(Plain-text document sources)
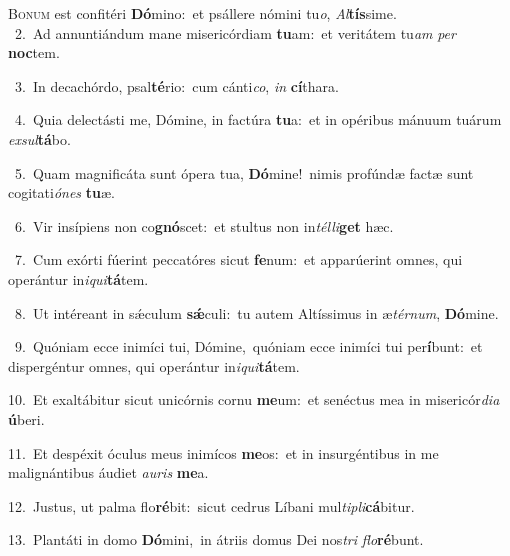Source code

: \lettrine{\initial\textcolor{\initialcolor}{B}}{onum} est confitéri \textbf{Dó}\-mino:~\star et psállere nómini tu\-\textit{o}\-, \textit{Al}\-\textbf{tís}sime.\\
{\numbfont\textcolor{\numbcolor}{~2.}}~Ad annuntiándum mane misericórdiam \textbf{tu}\-am:~\star et veritátem tu\textit{am} \textit{per} \textbf{noc}\-tem.\par
{\numbfont\textcolor{\numbcolor}{~3.}}~In decachórdo, psal\-\textbf{té}\-rio:~\star cum cánti\-\textit{co}\-, \textit{in} \textbf{cí}\-thara.\par
{\numbfont\textcolor{\numbcolor}{~4.}}~Quia delectásti me, Dómine, in factúra \textbf{tu}\-a:~\star et in opéribus mánuum tuárum \textit{ex}\-\textit{sul}\textbf{tá}bo.\par
{\numbfont\textcolor{\numbcolor}{~5.}}~Quam magnificáta sunt ópera tua, \textbf{Dó}\-mine!~\star nimis profúndæ factæ sunt cogitati\-\textit{ó}\-\textit{nes} \textbf{tu}\-æ.\par
{\numbfont\textcolor{\numbcolor}{~6.}}~Vir insípiens non co\-\textbf{gnó}\-scet:~\star et stultus non in\-\textit{tél}\-\textit{li}\textbf{get} hæc.\par
{\numbfont\textcolor{\numbcolor}{~7.}}~Cum exórti fúerint peccatóres sicut \textbf{fe}\-num:~\star et apparúerint omnes, qui operántur in\-\textit{i}\-\textit{qui}\textbf{tá}tem.\par
{\numbfont\textcolor{\numbcolor}{~8.}}~Ut intéreant in sǽculum \textbf{sǽ}\-culi:~\star tu autem Altíssimus in æ\-\textit{tér}\-\textit{num}, \textbf{Dó}\-mine.\par
{\numbfont\textcolor{\numbcolor}{~9.}}~Quóniam ecce inimíci tui, Dómine,~\dagger quóniam ecce inimíci tui per\-\textbf{í}\-bunt:~\star et dispergéntur omnes, qui operántur in\-\textit{i}\-\textit{qui}\textbf{tá}tem.\par
{\numbfont\textcolor{\numbcolor}{10.}}~Et exaltábitur sicut unicórnis cornu \textbf{me}\-um:~\star et senéctus mea in misericór\-\textit{di}\-\textit{a} \textbf{ú}\-beri.\par
{\numbfont\textcolor{\numbcolor}{11.}}~Et despéxit óculus meus inimícos \textbf{me}\-os:~\star et in insurgéntibus in me malignántibus áudiet \textit{au}\-\textit{ris} \textbf{me}\-a.\par
{\numbfont\textcolor{\numbcolor}{12.}}~Justus, ut palma flo\-\textbf{ré}\-bit:~\star sicut cedrus Líbani mul\-\textit{ti}\-\textit{pli}\textbf{cá}bitur.\par
{\numbfont\textcolor{\numbcolor}{13.}}~Plantáti in domo \textbf{Dó}\-mini,~\star in átriis domus Dei nos\textit{tri} \textit{flo}\-\textbf{ré}bunt.\par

Your assignment: Repeat each line of the records exactly, dropping the pictures.

Result of this task:
Source code

: \lettrine{\initial\textcolor{\initialcolor}{B}}{onum} est confitéri \textbf{Dó}\-mino:~\star et psállere nómini tu\-\textit{o}\-, \textit{Al}\-\textbf{tís}sime.\\
{\numbfont\textcolor{\numbcolor}{~2.}}~Ad annuntiándum mane misericórdiam \textbf{tu}\-am:~\star et veritátem tu\textit{am} \textit{per} \textbf{noc}\-tem.\par
{\numbfont\textcolor{\numbcolor}{~3.}}~In decachórdo, psal\-\textbf{té}\-rio:~\star cum cánti\-\textit{co}\-, \textit{in} \textbf{cí}\-thara.\par
{\numbfont\textcolor{\numbcolor}{~4.}}~Quia delectásti me, Dómine, in factúra \textbf{tu}\-a:~\star et in opéribus mánuum tuárum \textit{ex}\-\textit{sul}\textbf{tá}bo.\par
{\numbfont\textcolor{\numbcolor}{~5.}}~Quam magnificáta sunt ópera tua, \textbf{Dó}\-mine!~\star nimis profúndæ factæ sunt cogitati\-\textit{ó}\-\textit{nes} \textbf{tu}\-æ.\par
{\numbfont\textcolor{\numbcolor}{~6.}}~Vir insípiens non co\-\textbf{gnó}\-scet:~\star et stultus non in\-\textit{tél}\-\textit{li}\textbf{get} hæc.\par
{\numbfont\textcolor{\numbcolor}{~7.}}~Cum exórti fúerint peccatóres sicut \textbf{fe}\-num:~\star et apparúerint omnes, qui operántur in\-\textit{i}\-\textit{qui}\textbf{tá}tem.\par
{\numbfont\textcolor{\numbcolor}{~8.}}~Ut intéreant in sǽculum \textbf{sǽ}\-culi:~\star tu autem Altíssimus in æ\-\textit{tér}\-\textit{num}, \textbf{Dó}\-mine.\par
{\numbfont\textcolor{\numbcolor}{~9.}}~Quóniam ecce inimíci tui, Dómine,~\dagger quóniam ecce inimíci tui per\-\textbf{í}\-bunt:~\star et dispergéntur omnes, qui operántur in\-\textit{i}\-\textit{qui}\textbf{tá}tem.\par
{\numbfont\textcolor{\numbcolor}{10.}}~Et exaltábitur sicut unicórnis cornu \textbf{me}\-um:~\star et senéctus mea in misericór\-\textit{di}\-\textit{a} \textbf{ú}\-beri.\par
{\numbfont\textcolor{\numbcolor}{11.}}~Et despéxit óculus meus inimícos \textbf{me}\-os:~\star et in insurgéntibus in me malignántibus áudiet \textit{au}\-\textit{ris} \textbf{me}\-a.\par
{\numbfont\textcolor{\numbcolor}{12.}}~Justus, ut palma flo\-\textbf{ré}\-bit:~\star sicut cedrus Líbani mul\-\textit{ti}\-\textit{pli}\textbf{cá}bitur.\par
{\numbfont\textcolor{\numbcolor}{13.}}~Plantáti in domo \textbf{Dó}\-mini,~\star in átriis domus Dei nos\textit{tri} \textit{flo}\-\textbf{ré}bunt.\par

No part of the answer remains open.